Researchers at Stanford University say that wearable technology, such as the Apple Watch, could serve as precursor warnings to standardized testing for atrial fibrillation.
Their assertion stems from the findings of the Apple Heart Study, a virtual evaluation of more than 400,000 participants, which reported that wearable technology was able to safely identify irregular heart rates that were later confirmed to be atrial fibrillation. Such results could pave the way for earlier intervention for stroke prevention and hospitalization.

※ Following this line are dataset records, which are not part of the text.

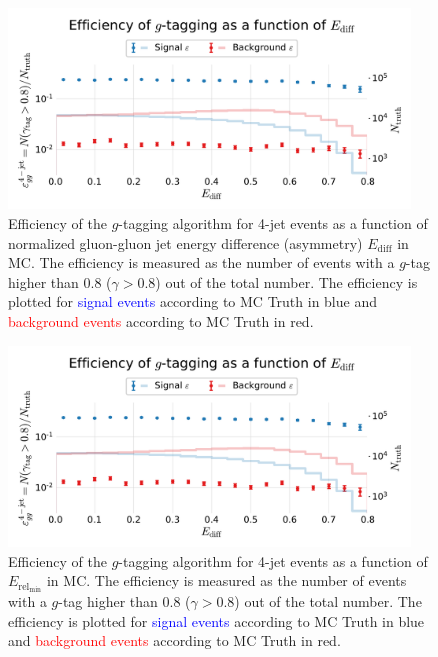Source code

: \begin{figure}
  \centerfloat
  \includegraphics[width=0.95\textwidth, trim=10 10 10 50, clip, page=1]{figures/quarks/efficiency_events-down_sample=1.00-ML_vars=vertex-selection=b-ejet_min=4-n_iter_RS_lgb=99-n_iter_RS_xgb=9-cdot_cut=0.90-version=19-njet=4.pdf}
  \caption[$g$-Tagging Efficiency for 4-Jet Events in MC as a Function of $E_\mathrm{diff}$]
          {Efficiency of the $g$-tagging algorithm for 4-jet events as a function of normalized gluon-gluon jet energy difference (asymmetry) $E_\mathrm{diff}$  in MC. The efficiency is measured as the number of events with a $g$-tag higher than 0.8 ($\gamma > 0.8$) out of the total number. The efficiency is plotted for \textcolor{blue}{signal events} according to MC Truth in blue and \textcolor{red}{background events} according to MC Truth in red.
          } 
  \label{fig:q:effiency_gtag_E_diff}
\end{figure}
\begin{figure}
  \centerfloat
  \includegraphics[width=0.95\textwidth, trim=10 10 10 50, clip, page=2]{figures/quarks/efficiency_events-down_sample=1.00-ML_vars=vertex-selection=b-ejet_min=4-n_iter_RS_lgb=99-n_iter_RS_xgb=9-cdot_cut=0.90-version=19-njet=4.pdf}
  \caption[$g$-Tagging Efficiency for 4-Jet Events in MC as a Function of $E_{\mathrm{rel}_\mathrm{min}}$]
          {Efficiency of the $g$-tagging algorithm for 4-jet events as a function of $E_{\mathrm{rel}_\mathrm{min}}$ in MC. The efficiency is measured as the number of events with a $g$-tag higher than 0.8 ($\gamma > 0.8$) out of the total number. The efficiency is plotted for \textcolor{blue}{signal events} according to MC Truth in blue and \textcolor{red}{background events} according to MC Truth in red.
          } 
  \label{fig:q:effiency_gtag_E_rel_min}
\end{figure}
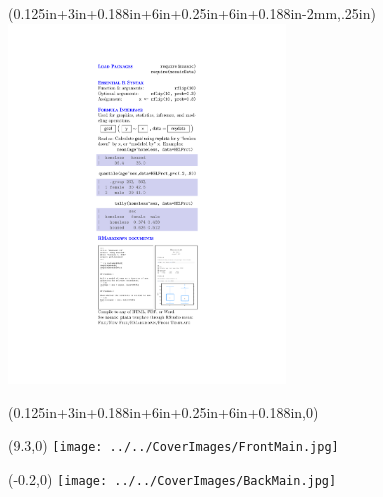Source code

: \documentclass{article}
\newcommand{\trim}{0.125in}
\newcommand{\flap}{3in}
\newcommand{\wrap}{0.188in}
\newcommand{\cover}{6in}
\newcommand{\spine}{0.25in}
\begin{document}
\begin{textblock*}{3}(\trim+\flap+\wrap+\cover+\spine+\cover+\wrap-2mm,.25in) %
\includegraphics[width=2.9in]{frontflap.pdf}
\end{textblock*}

\begin{textblock*}{3}(\trim+\flap+\wrap+\cover+\spine+\cover+\wrap,0) %
\noindent{}
\end{textblock*}

\begin{textblock}{6.125}(9.3,0)
\noindent\texttt{[image: ../../CoverImages/FrontMain.jpg]}
\end{textblock}

\begin{textblock}{6.125}(-0.2,0)
\noindent\texttt{[image: ../../CoverImages/BackMain.jpg]}
\end{textblock}
\end{document}

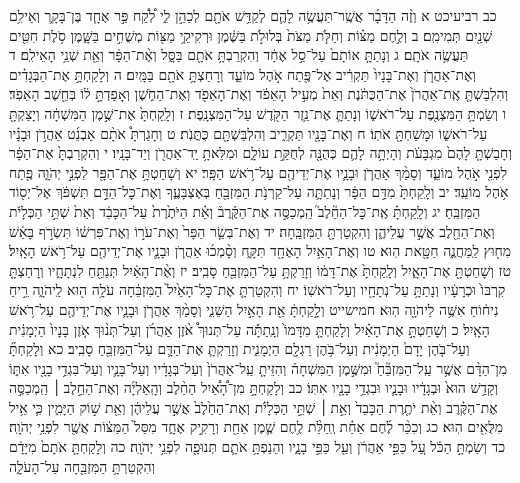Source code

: \documentclass[twoside, openany, parskip=half, 11pt]{book}
\begin{document}
כב רביעיכט א וְזֶ֨ה הַדָּבָ֜ר אֲשֶֽׁר־תַּעֲשֶׂ֥ה לָהֶ֛ם לְקַדֵּ֥שׁ אֹתָ֖ם לְכַהֵ֣ן לִ֑י לְ֠קַ֠ח פַּ֣ר אֶחָ֧ד בֶּן־בָּקָ֛ר וְאֵילִ֥ם שְׁנַ֖יִם תְּמִימִֽם׃ ב וְלֶ֣חֶם מַצּ֗וֹת וְחַלֹּ֤ת מַצֹּת֙ בְּלוּלֹ֣ת בַּשֶּׁ֔מֶן וּרְקִיקֵ֥י מַצּ֖וֹת מְשֻׁחִ֣ים בַּשָּׁ֑מֶן סֹ֥לֶת חִטִּ֖ים תַּעֲשֶׂ֥ה אֹתָֽם׃ ג וְנָתַתָּ֤ אוֹתָם֙ עַל־סַ֣ל אֶחָ֔ד וְהִקְרַבְתָּ֥ אֹתָ֖ם בַּסָּ֑ל וְאֶ֨ת־הַפָּ֔ר וְאֵ֖ת שְׁנֵ֥י הָאֵילִֽם׃ ד וְאֶת־אַהֲרֹ֤ן וְאֶת־בָּנָיו֙ תַּקְרִ֔יב אֶל־פֶּ֖תַח אֹ֣הֶל מוֹעֵ֑ד וְרָחַצְתָּ֥ אֹתָ֖ם בַּמָּֽיִם׃ ה וְלָקַחְתָּ֣ אֶת־הַבְּגָדִ֗ים וְהִלְבַּשְׁתָּ֤ אֶֽת־אַהֲרֹן֙ אֶת־הַכֻּתֹּ֔נֶת וְאֵת֙ מְעִ֣יל הָאֵפֹ֔ד וְאֶת־הָאֵפֹ֖ד וְאֶת־הַחֹ֑שֶׁן וְאָפַדְתָּ֣ ל֔וֹ בְּחֵ֖שֶׁב הָאֵפֹֽד׃ ו וְשַׂמְתָּ֥ הַמִּצְנֶ֖פֶת עַל־רֹאשׁ֑וֹ וְנָתַתָּ֛ אֶת־נֵ֥זֶר הַקֹּ֖דֶשׁ עַל־הַמִּצְנָֽפֶת׃ ז וְלָֽקַחְתָּ֙ אֶת־שֶׁ֣מֶן הַמִּשְׁחָ֔ה וְיָצַקְתָּ֖ עַל־רֹאשׁ֑וֹ וּמָשַׁחְתָּ֖ אֹתֽוֹ׃ ח וְאֶת־בָּנָ֖יו תַּקְרִ֑יב וְהִלְבַּשְׁתָּ֖ם כֻּתֳּנֹֽת׃ ט וְחָגַרְתָּ֩ אֹתָ֨ם אַבְנֵ֜ט אַהֲרֹ֣ן וּבָנָ֗יו וְחָבַשְׁתָּ֤ לָהֶם֙ מִגְבָּעֹ֔ת וְהָיְתָ֥ה לָהֶ֛ם כְּהֻנָּ֖ה לְחֻקַּ֣ת עוֹלָ֑ם וּמִלֵּאתָ֥ יַֽד־אַהֲרֹ֖ן וְיַד־בָּנָֽיו׃ י וְהִקְרַבְתָּ֙ אֶת־הַפָּ֔ר לִפְנֵ֖י אֹ֣הֶל מוֹעֵ֑ד וְסָמַ֨ךְ אַהֲרֹ֧ן וּבָנָ֛יו אֶת־יְדֵיהֶ֖ם עַל־רֹ֥אשׁ הַפָּֽר׃ יא וְשָׁחַטְתָּ֥ אֶת־הַפָּ֖ר לִפְנֵ֣י יְהֹוָ֑ה פֶּ֖תַח אֹ֥הֶל מוֹעֵֽד׃ יב וְלָֽקַחְתָּ֙ מִדַּ֣ם הַפָּ֔ר וְנָתַתָּ֛ה עַל־קַרְנֹ֥ת הַמִּזְבֵּ֖חַ בְּאֶצְבָּעֶ֑ךָ וְאֶת־כׇּל־הַדָּ֣ם תִּשְׁפֹּ֔ךְ אֶל־יְס֖וֹד הַמִּזְבֵּֽחַ׃ יג וְלָֽקַחְתָּ֗ אֶֽת־כׇּל־הַחֵ֘לֶב֮ הַֽמְכַסֶּ֣ה אֶת־הַקֶּ֒רֶב֒ וְאֵ֗ת הַיֹּתֶ֙רֶת֙ עַל־הַכָּבֵ֔ד וְאֵת֙ שְׁתֵּ֣י הַכְּלָיֹ֔ת וְאֶת־הַחֵ֖לֶב אֲשֶׁ֣ר עֲלֵיהֶ֑ן וְהִקְטַרְתָּ֖ הַמִּזְבֵּֽחָה׃ יד וְאֶת־בְּשַׂ֤ר הַפָּר֙ וְאֶת־עֹר֣וֹ וְאֶת־פִּרְשׁ֔וֹ תִּשְׂרֹ֣ף בָּאֵ֔שׁ מִח֖וּץ לַֽמַּחֲנֶ֑ה חַטָּ֖את הֽוּא׃ טו וְאֶת־הָאַ֥יִל הָאֶחָ֖ד תִּקָּ֑ח וְסָ֨מְכ֜וּ אַהֲרֹ֧ן וּבָנָ֛יו אֶת־יְדֵיהֶ֖ם עַל־רֹ֥אשׁ הָאָֽיִל׃ טז וְשָׁחַטְתָּ֖ אֶת־הָאָ֑יִל וְלָֽקַחְתָּ֙ אֶת־דָּמ֔וֹ וְזָרַקְתָּ֥ עַל־הַמִּזְבֵּ֖חַ סָבִֽיב׃ יז וְאֶ֨ת־הָאַ֔יִל תְּנַתֵּ֖חַ לִנְתָחָ֑יו וְרָחַצְתָּ֤ קִרְבּוֹ֙ וּכְרָעָ֔יו וְנָתַתָּ֥ עַל־נְתָחָ֖יו וְעַל־רֹאשֽׁוֹ׃ יח וְהִקְטַרְתָּ֤ אֶת־כׇּל־הָאַ֙יִל֙ הַמִּזְבֵּ֔חָה עֹלָ֥ה ה֖וּא לַֽיהֹוָ֑ה רֵ֣יחַ נִיח֔וֹחַ אִשֶּׁ֥ה לַיהֹוָ֖ה הֽוּא׃ חמישייט וְלָ֣קַחְתָּ֔ אֵ֖ת הָאַ֣יִל הַשֵּׁנִ֑י וְסָמַ֨ךְ אַהֲרֹ֧ן וּבָנָ֛יו אֶת־יְדֵיהֶ֖ם עַל־רֹ֥אשׁ הָאָֽיִל׃ כ וְשָׁחַטְתָּ֣ אֶת־הָאַ֗יִל וְלָקַחְתָּ֤ מִדָּמוֹ֙ וְנָֽתַתָּ֡ה עַל־תְּנוּךְ֩ אֹ֨זֶן אַהֲרֹ֜ן וְעַל־תְּנ֨וּךְ אֹ֤זֶן בָּנָיו֙ הַיְמָנִ֔ית וְעַל־בֹּ֤הֶן יָדָם֙ הַיְמָנִ֔ית וְעַל־בֹּ֥הֶן רַגְלָ֖ם הַיְמָנִ֑ית וְזָרַקְתָּ֧ אֶת־הַדָּ֛ם עַל־הַמִּזְבֵּ֖חַ סָבִֽיב׃ כא וְלָקַחְתָּ֞ מִן־הַדָּ֨ם אֲשֶׁ֥ר עַֽל־הַמִּזְבֵּ֘חַ֮ וּמִשֶּׁ֣מֶן הַמִּשְׁחָה֒ וְהִזֵּיתָ֤ עַֽל־אַהֲרֹן֙ וְעַל־בְּגָדָ֔יו וְעַל־בָּנָ֛יו וְעַל־בִּגְדֵ֥י בָנָ֖יו אִתּ֑וֹ וְקָדַ֥שׁ הוּא֙ וּבְגָדָ֔יו וּבָנָ֛יו וּבִגְדֵ֥י בָנָ֖יו אִתּֽוֹ׃ כב וְלָקַחְתָּ֣ מִן־הָ֠אַ֠יִל הַחֵ֨לֶב וְהָֽאַלְיָ֜ה וְאֶת־הַחֵ֣לֶב ׀ הַֽמְכַסֶּ֣ה אֶת־הַקֶּ֗רֶב וְאֵ֨ת יֹתֶ֤רֶת הַכָּבֵד֙ וְאֵ֣ת ׀ שְׁתֵּ֣י הַכְּלָיֹ֗ת וְאֶת־הַחֵ֙לֶב֙ אֲשֶׁ֣ר עֲלֵיהֶ֔ן וְאֵ֖ת שׁ֣וֹק הַיָּמִ֑ין כִּ֛י אֵ֥יל מִלֻּאִ֖ים הֽוּא׃ כג וְכִכַּ֨ר לֶ֜חֶם אַחַ֗ת וְֽחַלַּ֨ת לֶ֥חֶם שֶׁ֛מֶן אַחַ֖ת וְרָקִ֣יק אֶחָ֑ד מִסַּל֙ הַמַּצּ֔וֹת אֲשֶׁ֖ר לִפְנֵ֥י יְהֹוָֽה׃ כד וְשַׂמְתָּ֣ הַכֹּ֔ל עַ֚ל כַּפֵּ֣י אַהֲרֹ֔ן וְעַ֖ל כַּפֵּ֣י בָנָ֑יו וְהֵנַפְתָּ֥ אֹתָ֛ם תְּנוּפָ֖ה לִפְנֵ֥י יְהֹוָֽה׃ כה וְלָקַחְתָּ֤ אֹתָם֙ מִיָּדָ֔ם וְהִקְטַרְתָּ֥ הַמִּזְבֵּ֖חָה עַל־הָעֹלָ֑ה 
\end{document}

“The study’s findings have the potential to help patients and clinicians understand how devices like the Apple Watch can play a role in detecting conditions such as atrial fibrillation, a deadly and often undiagnosed disease,” Mintu Turakhia, M.D., associate professor of cardiovascular medicine and one of the principal investigators in the study, said in a statement. “The virtual design of this study also provides a strong foundation upon which future research can be conducted to explore the health implications of wearable technology.”
Atrial fibrillation is responsible for 130,000 deaths and 750,000 hospitalizations, according to the Centers for Disease Control and Prevention, which estimates that between 2.7 million and 6.1 percent suffer from the condition, and that 700,000 more may not be diagnosed.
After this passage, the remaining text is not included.